The Christmas Card as Social Media
Don't worry: there'll be humblebrags all year round now!
Don't worry: there'll be humblebrags all year round now!

The number of Christmas cards appears to be dwindling, mailbox by mailbox, jolly Santa by red-nose reindeer. And there's something unnerving about that for some people. What will it mean if no one sends Christmas cards or letters? Nothing good, they'll tell you.
Nina Burleigh distills this sentiment for a nice essay in Time, pinning the blame for the decline on the ubiquity of social media in giving real-time access to one's friends and associates. "We already know exactly how they've fared in the past year, much more than could possibly be conveyed by any single Christmas card," Burleigh writes. "If a child or grandchild has been born to a former colleague or high school chum living across the continent, not only did I see it within hours on Shutterfly or Instagram or Facebook, I might have seen him or her take his or her first steps on YouTube. If a job was gotten or lost, a marriage made or ended, we have already witnessed the woe and joy of it on Facebook, email and Twitter."
Although the reason for the cards supposed decline is the rise in social interactions with one's people (sounds great?), the falling importance of Christmas cards remains, in Burleigh's mind, a bad omen.
"[T]he demise of the Christmas photo card saddens me. It portends the end of the U.S. Postal Service. It signals the day is near when writing on paper is non-existent. Finally, it is part of a decline of a certain quality of communication, one that involved delay and anticipation, forethought and reflection," Burleigh continues. "Opening these cards, the satisfaction wasn't just in the Peace on Earth greeting, but in the recognition that a distant friend or relative you hadn't heard from in a year was still thinking about you, and maybe sharing news about major events of the past 12 months."
But if you look even just a tiny bit deeper into the history of Christmas cards and letters, they cannot carry the weight Burleigh (and many others) want them to.
Take a look back at this article from 1978. It as already bemoaning that the salad days of Christmas cards were over! The 1960s were really the big growth period for cards. Why? "Back in those days, it was a lot more impersonal. Secretaries addressed their bosses' cards," the then-President of Hallmark said. "Now people may send fewer cards, but will put personal notes on them."

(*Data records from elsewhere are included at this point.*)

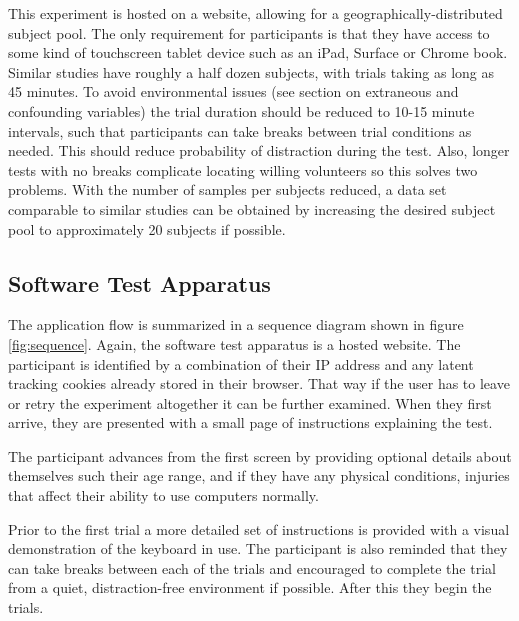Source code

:\documentclass[english]{vgtc}
\begin{document}
This experiment is hosted on a website, allowing for a geographically-distributed subject pool.  
The only requirement for participants is that they have access to some kind of touchscreen 
tablet device such as an iPad, Surface or Chrome book. Similar studies have roughly a half 
dozen subjects, with trials taking as long  as 45 minutes. To avoid environmental issues 
(see section on extraneous and  confounding variables) the trial duration should be reduced to
10-15 minute intervals, such that participants can take breaks between trial conditions as 
needed.  This should reduce probability of distraction during the test. Also, longer 
tests with no breaks complicate locating willing volunteers so this solves two problems.
With the number of samples per subjects reduced, a data set comparable
to similar studies can be obtained by increasing the desired subject
pool to approximately 20 subjects if possible.

\subsection{Software Test Apparatus}

The application flow is summarized in a sequence diagram shown in figure \ref{fig:sequence}.
Again, the software test apparatus is a hosted website. The participant is
identified by a combination of their IP address and any latent tracking
cookies already stored in their browser.  That way if the user has to leave
or retry the experiment altogether it can be further examined.
When they first arrive, they are presented with a small page of 
instructions explaining the test.

The participant advances from the first screen by providing optional details 
about themselves such their age range, and if they have any physical conditions, injuries
that affect their ability to use computers normally.

Prior to the first trial a more detailed set of instructions is provided
with a visual demonstration of the keyboard in use. The participant is also
reminded that they can take breaks between each of the trials and encouraged
to complete the trial from a quiet, distraction-free environment if possible.
After this they begin the trials.
\end{document}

It wasn't long ago that the Christmas letter, specifically, was reviled, not celebrated. An older writer on HamptonRoads.com, who had not gotten the memo it was time to celebrate the golden hour of the form, commented, "Every year I get those letters, the ones where friends brag about how Junior graduated from Harvard, Sister married the CEO of a Fortune 500 company, Hubby got a promotion for the twentieth year in a row and the letter-writer was voted best Mom in the world."
Honestly, I'd always thought other people considered Christmas cards a necessary evil of maintaining reciprocal friendships with people who liked them. And to my mind, Christmas letters were a loathsome tradition sent into overdrive by photocopying machines and easy access to desktop publishing tools. And yet now we find sadness over the loss of this valuable form of literary output and emotional connection.
Even a pre-mainstream-Facebook article about practice of Christmas letter writing in the Christian Science Monitor had to begin with a defense:
Around Christmastime a couple of years ago, one of my friends ranted about how much he hated those holiday "brag letters" people send out each year. After making a mental note never to send him one in the future, I began to wonder what it is that makes people so irate about the good fortune of others.
I actually like hearing about what the people who lived down the street from me 20 years ago are up to. Sure, it initially takes some remembering to figure out who they are and why they're sending me that card, but if it weren't for the annual tradition, it would be easy to lose touch.
So, what I find most fascinating about the decline of Christmas missives and its attendant celebration is that we are willing to imbue them with the power to connect us together, while denying that power to newer inventions.
Imagine social media's critics casting their eyes on the enterprise of holiday-card writing:
- Holiday cards are a stand in for real face-to-face interaction, allowing people to present a simulacra of emotional connection that hollows out the real thing.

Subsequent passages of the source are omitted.